Deshalb noch einmal: Wer bei diesem hoch sensiblen Beratungsangebot die Finanzschraube anziehen will, der will Hilfen für Schwangere in Thüringen erschweren und sie nicht erleichtern. Hilfen für Schwangere sind auch - und ich betone „auch“ - die Ehe-, Familien- und Lebensberatungsstellen. Deren Förderung wurde seit dem Wahljahr 2004 von 1,66 Mio. € auf nur noch 1,26 Mio. € gekürzt. Schauen Sie sich die Familienhilfe an: Dort gab es im Wahljahr knapp 2,6 Mio. € Landesförderung und nun sind es
nur noch 1,8 Mio. €. Mit den gekürzten 800.000 € ließe sich manche Hilfe für Schwangere fördern. Von den Leistungen für Kinderschutzdienste will ich heute gar nicht reden. Dies ist an anderer Stelle geschehen und wir werden im Ausschuss auch noch darüber reden.
Deshalb, liebe Kolleginnen und Kollegen von der CDU, die politische Auseinandersetzung über bessere Hilfen für Schwangere und Hilfen für Familien in Notsituationen eignet sich nicht für eine Aktuelle Stunde, wo der Redebeitrag 5 Minuten dauern darf. Stattdessen sollten Sie die Ergebnisse der Anhörung im Sozialausschuss differenziert auswerten und dann in politische Taten umsetzen. Es liegen Ihnen Anträge meiner Fraktion vor und wir können es gern nach der Auswertung der Ergebnisse ausweiten - ich hoffe auch gemeinsam, wenn Sie zur Änderung bereit sind. Vorschläge gab es genug und wir haben keine Zeit für Regierungsjubel zu verlieren, zumal die Entdeckung des Handlungsbedarfs aufseiten der Landesregierung ziemlich frisch ist und offenbar unmittelbar mit den Schlagzeilen der Medien in Verbindung steht. Ich danke Ihnen.

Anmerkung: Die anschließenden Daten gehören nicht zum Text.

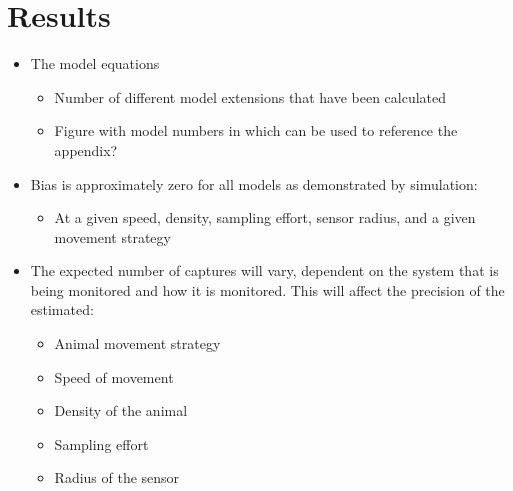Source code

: \documentclass[a4paper,10pt,reqno,oneside]{amsart}
\begin{document}
\section{Results}

\begin{itemize}
\item The model equations
	\begin{itemize}
	\item Number of different model extensions that have been calculated
	\item Figure with model numbers in which can be used to reference the appendix?
	\end{itemize}
\item Bias is approximately zero for all models as demonstrated by simulation: 
	\begin{itemize}
	\item At a given speed, density, sampling effort, sensor radius, and a given movement strategy
	\end{itemize}
\item The expected number of captures will vary, dependent on the system that is being monitored and how it is monitored. This will affect the precision of the estimated: 
	\begin{itemize}
	\item Animal movement strategy
	\item Speed of movement
	\item Density of the animal
	\item Sampling effort
	\item Radius of the sensor
	\end{itemize}
\end{itemize}
\end{document}
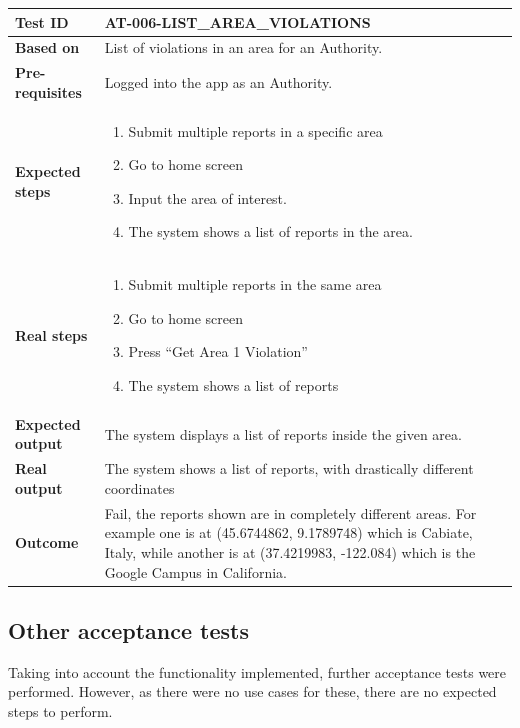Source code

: \begin{table}[H]
    \centering
    \begin{tabular}{p{3cm}p{10cm}}
    \textbf{Test ID} & AT-006-LIST\_AREA\_VIOLATIONS \\ \hline
    \textbf{Based on} & List of violations in an area for an Authority. \\ \hline
    \textbf{Pre-requisites} & Logged into the app as an Authority. \\ \hline
    \textbf{Expected steps} & 
        \begin{enumerate} \itemsep0em
            \item Submit multiple reports in a specific area
            \item Go to home screen
            \item Input the area of interest.
            \item The system shows a list of reports in the area.
        \end{enumerate} \\ \hline
    \textbf{Real steps} & 
        \begin{enumerate} \itemsep0em
            \item Submit multiple reports in the same area
            \item Go to home screen
            \item Press “Get Area 1 Violation”
            \item The system shows a list of reports
        \end{enumerate} \\ \hline
    \textbf{Expected output} & The system displays a list of reports inside the given area. \\ \hline
    \textbf{Real output} & The system shows a list of reports, with drastically different coordinates \\ \hline
    \textbf{Outcome} & Fail, the reports shown are in completely different areas. For example one is at (45.6744862, 9.1789748) which is Cabiate, Italy, while another is at (37.4219983, -122.084) which is the Google Campus in California. \\ \hline
    \end{tabular}
\end{table}

\subsection{Other acceptance tests}
Taking into account the functionality implemented, further acceptance tests were performed. However, as there were no use cases for these, there are no expected steps to perform. \\

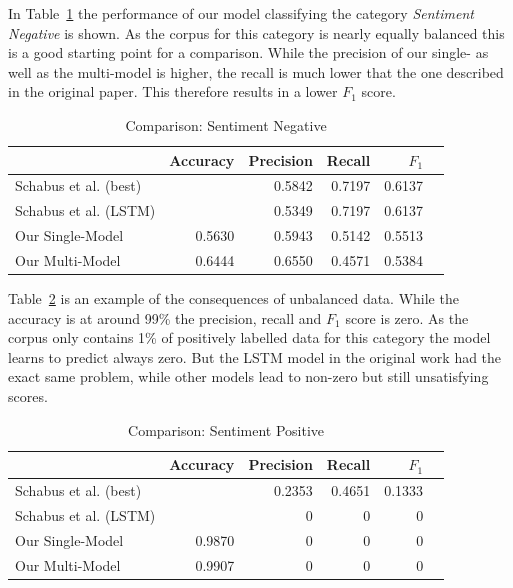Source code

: \documentclass[11pt,a4paper]{article}
\begin{document}
In Table~\ref{tab:results:sentiment_negative} the performance of our model classifying the category \textit{Sentiment Negative} is shown. As the corpus for this category is nearly equally balanced this is a good starting point for a comparison. While the precision of our single- as well as the multi-model is higher, the recall is much lower that the one described in the original paper. This therefore results in a lower $F_1$ score.
\begin{table}[h!]
	\centering\scriptsize
	\begin{tabular}{l r r r r r}
		& Accuracy & Precision & Recall & $F_1$ \\
		\hline
		Schabus et al. (best) & & 0.5842 & 0.7197 & 0.6137 \\
		Schabus et al. (LSTM) & & 0.5349 & 0.7197 & 0.6137 \\
		\hline
		Our Single-Model & 0.5630 & 0.5943 & 0.5142 & 0.5513\\
		Our Multi-Model & 0.6444 & 0.6550 & 0.4571 & 0.5384 \\
	\end{tabular}  
	\caption{Comparison: Sentiment Negative}
	\label{tab:results:sentiment_negative}
\end{table}

Table~\ref{tab:results:sentiment_positive} is an example of the consequences of unbalanced data. While the accuracy is at around 99\% the precision, recall and $F_1$ score is zero. As the corpus only contains 1\% of positively labelled data for this category the model learns to predict always zero.
But the LSTM model in the original work had the exact same problem, while other models lead to non-zero but still unsatisfying scores.
\begin{table}[h!]
	\centering\scriptsize
	\begin{tabular}{l r r r r r}
		& Accuracy & Precision & Recall & $F_1$ \\
		\hline
		Schabus et al. (best) & & 0.2353 & 0.4651 & 0.1333 \\
		Schabus et al. (LSTM) & & 0 & 0 & 0\\
		\hline
		Our Single-Model & 0.9870 & 0 & 0 & 0 \\
		Our Multi-Model & 0.9907 & 0 & 0 & 0 \\
	\end{tabular}
	\caption{Comparison: Sentiment Positive}
	\label{tab:results:sentiment_positive}
\end{table}
\end{document}
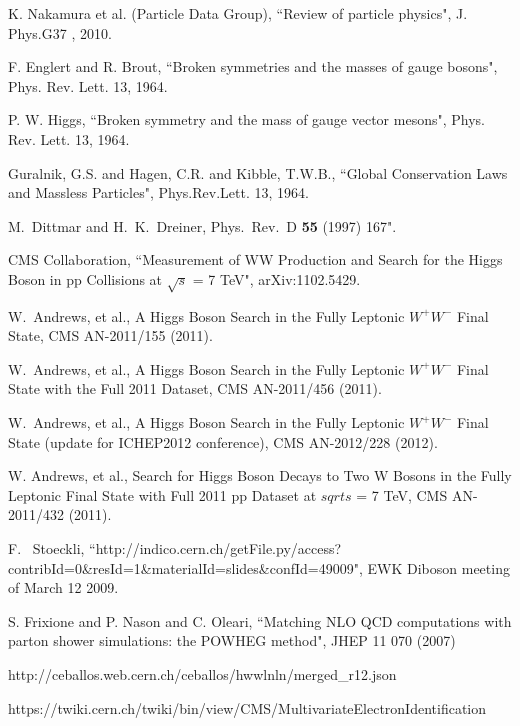 \clearpage

\vspace*{-0.2cm}

 K. Nakamura et al. (Particle Data Group), ``Review of particle physics", J. Phys.G37 , 2010.

F. Englert and R. Brout, ``Broken symmetries and the masses of gauge bosons", Phys. Rev. Lett. 13,  1964.

P. W. Higgs, ``Broken symmetry and the mass of gauge vector mesons", Phys. Rev. Lett. 13, 1964.

Guralnik, G.S. and Hagen, C.R. and Kibble, T.W.B., ``Global Conservation Laws and Massless Particles", 
Phys.Rev.Lett. 13, 1964.

M.~Dittmar and H.~K.~Dreiner, Phys.\ Rev.\  D {\bf 55} (1997) 167".

CMS Collaboration, ``Measurement of WW Production and Search for the Higgs Boson in 
pp Collisions at $\sqrt{s}$ = 7 TeV", arXiv:1102.5429.

W.~Andrews, et al., A Higgs Boson Search in the Fully Leptonic $W^+W^-$ Final State, CMS AN-2011/155 (2011).

W.~Andrews, et al., A Higgs Boson Search in the Fully Leptonic $W^+W^-$ Final State with the Full 2011 Dataset, CMS AN-2011/456 (2011).

W.~Andrews, et al., A Higgs Boson Search in the Fully Leptonic $W^+W^-$ Final State (update for ICHEP2012 conference), CMS AN-2012/228 (2012).

W. Andrews, et al., Search for Higgs Boson Decays to Two W Bosons in the Fully Leptonic Final State with Full 2011 pp Dataset at $sqrt{s}$ = 7 TeV, CMS AN-2011/432 (2011).

F.~ Stoeckli, ``http://indico.cern.ch/getFile.py/access?contribId=0\&resId=1\&materialId=slides\&confId=49009", 
EWK Diboson meeting of March 12 2009.

S. Frixione and P. Nason and C. Oleari, 
``Matching {NLO QCD} computations with parton shower simulations: the {POWHEG} method",
  JHEP 11 070 (2007)

http://ceballos.web.cern.ch/ceballos/hwwlnln/merged\_r12.json

https://twiki.cern.ch/twiki/bin/view/CMS/MultivariateElectronIdentification

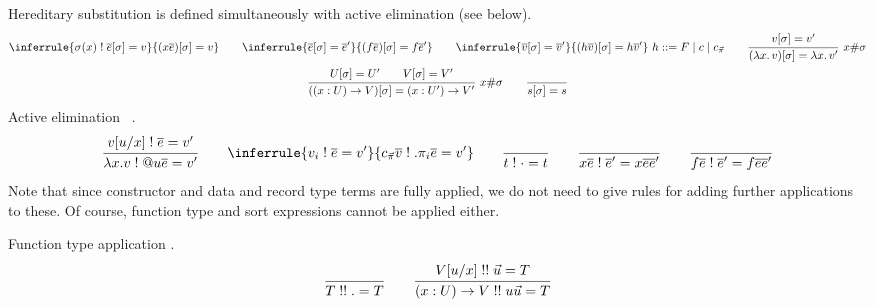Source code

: \documentclass[acmlarge,fleqn]{acmart}\settopmatter{}
\begin{document}
Hereditary substitution 
is defined simultaneously with active elimination (see below).
\begin{gather*}
\inferrule
  {\sigma(x) \bang \overline{e}[\sigma] = v}
  {(x \overline{e})[\sigma] = v}
\qquad
\inferrule
  {\overline{e}[\sigma] = \overline{e}'}
  {(f \overline{e})[\sigma] = f \overline{e}'}
\qquad
\inferrule
  {\overline{v}[\sigma] = \overline{v}'}
  {(h \overline{v})[\sigma] = h \overline{v}'}
  \ h ::= F \mid c \mid \cpi
\qquad
\rux{v[\sigma] = v'
  }{(\lam x v)[\sigma] = \lam x v'
  }{x \# \sigma}
\\
\rux{U[\sigma] = U' \qquad
     V[\sigma] = V'
   }{(\piT x U V)[\sigma] = \piT x {U'}{V'}
   }{x \# \sigma}
\qquad
\ru{}{s[\sigma] = s}
\end{gather*}
Active elimination \ .
\begin{gather*}
\ru
  { v[u/x] \bang \overline{e} = v'}
  {\lambda x.v \bang @u \overline{e} = v'}
\qquad
\inferrule
  {v_i \bang \overline{e} = v'}
  {\cpi \overline{v} \bang .\pi_i \overline{e} = v'}
\qquad
\ru{}{t \bang \cdot = t}
\qquad
\ru{}{x \overline{e} \bang \overline{e}' = x \overline{e}
  \overline{e}'}
\qquad
\ru{}{f \overline{e} \bang \overline{e}' = f \overline{e} \overline{e}'}
\end{gather*}
Note that since constructor and data and record type terms are fully
applied, we do not need to give rules for adding further applications
to these.  Of course, function type and sort expressions cannot be applied either.


Function type application .
\[
  \ru{}{T \twobang . = T}
\qquad
  \ru{\subst u x V \twobang \vec u = T
    }{\funT x U V \twobang u \vec u = T}
\]

\end{document}
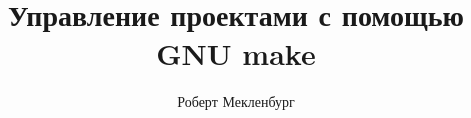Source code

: \documentclass[openany,11pt]{book}
\author{Роберт Мекленбург}
\title{Управление проектами с помощью GNU make}
\begin{document}
\makeatletter
\g@addto@macro\@verbatim\footnotesize
\makeatother 

\maketitle
\frontmatter

\tableofcontents
\mainmatter


\printindex
\end{document}
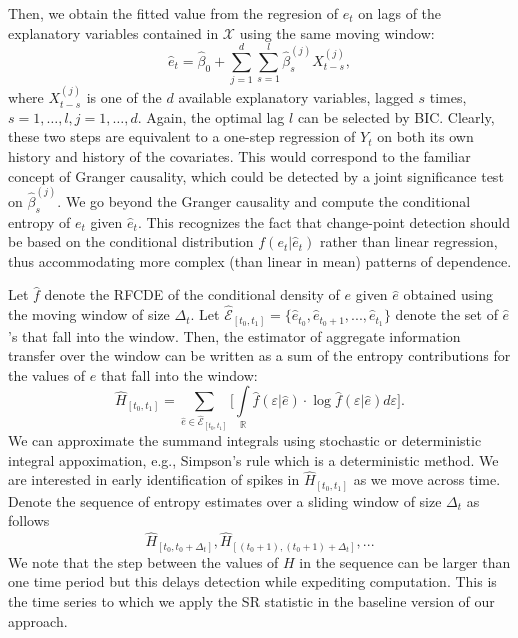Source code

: Then, we obtain the fitted value from the regresion of $e_t$ on lags of the explanatory variables contained in $\mathcal{X}$ using the same moving window: 
\begin{equation}\label{eq:granger}
        \hat{e}_t = \hat{\beta}_0 + \sum\limits_{j=1}^{d}\sum\limits_{s=1}^{l} \hat{\beta}^{(j)}_{s}X_{t-s}^{(j)},
    \end{equation}
where $X_{t-s}^{(j)}$ is one of the $d$ available explanatory variables, lagged $s$ times, $s=1, \ldots, l, j=1, \ldots, d$. Again, the optimal lag $l$ can be selected by BIC. Clearly, these two steps are equivalent to a one-step regression of $Y_t$ on both its own history and history of the covariates. This would correspond to the familiar concept of Granger causality, which could be detected by a joint significance test on  $\hat{\beta}^{(j)}_{s}$.
We go beyond the Granger causality and compute the conditional entropy of $e_t$ given $\hat{e}_t$. This recognizes the fact that change-point detection should be based on the conditional distribution $f(e_t|\hat{e}_t)$ rather than linear regression, thus accommodating more complex (than linear in mean) patterns of dependence. 

Let $\hat{f}$ denote the RFCDE of the conditional density of $e$ given $\hat{e}$ obtained using the moving window of size $\Delta_t$. Let  $\hat{\mathcal{E}}_{[t_0, t_1]} = \{\hat{e}_{t_0}, \hat{e}_{t_0+1}, ..., \hat{e}_{t_1}  \}$ denote the set of $\hat{e}$'s that fall into the window. Then, the estimator of aggregate information transfer over the window can be written as a sum of the entropy contributions for the values of $\hat{e}$ that fall into the window: 
 \begin{equation}\label{eq:simpson}
        \hat{H}_{[t_0, t_1]} = \sum\limits_{\hat{e} \in \hat{\mathcal{E}}_{[t_0, t_1]}} \bigg[\int\limits_{\mathbb{R}}  \hat{f}(\varepsilon| \hat{e}) \cdot \log \hat{f}(\varepsilon| \hat{e}) d \varepsilon\bigg].
    \end{equation}
We can approximate the summand integrals using stochastic or deterministic integral appoximation, e.g., Simpson's rule which is a deterministic method. We are interested in early identification of spikes in $\hat{H}_{[t_0, t_1]}$ as we move across time. Denote the sequence of entropy estimates over a sliding window of size $\Delta_t$ as follows
    \begin{equation*}
        \hat{H}_{[t_0, t_0 + \Delta_t]}, \hat{H}_{[(t_0+1), (t_0+1) + \Delta_t]}, ...    \end{equation*}
We note that the step between the values of $H$ in the sequence can be larger than one time period but this delays detection while expediting computation. This is the time series to which we apply the SR statistic in the baseline version of our approach.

Frau Präsidentin, meine Damen und Herren, erst einmal vielen Dank für den ausführlichen Bericht. Abseits unterschiedlicher parteipolitischer Auffassungen wird mit dem Bericht bestätigt, dass die Arbeit der Behindertenwerkstätten in Thüringen unverzichtbar ist. All das, was behinderten Menschen an Arbeits- und Qualifikationsmöglichkeiten in der Verbindung mit Wohnen und ambulanter Betreuung
angeboten wird, ist in den Werkstätten gegenüber den früheren Zuständen in der DDR tatsächlich revolutionär.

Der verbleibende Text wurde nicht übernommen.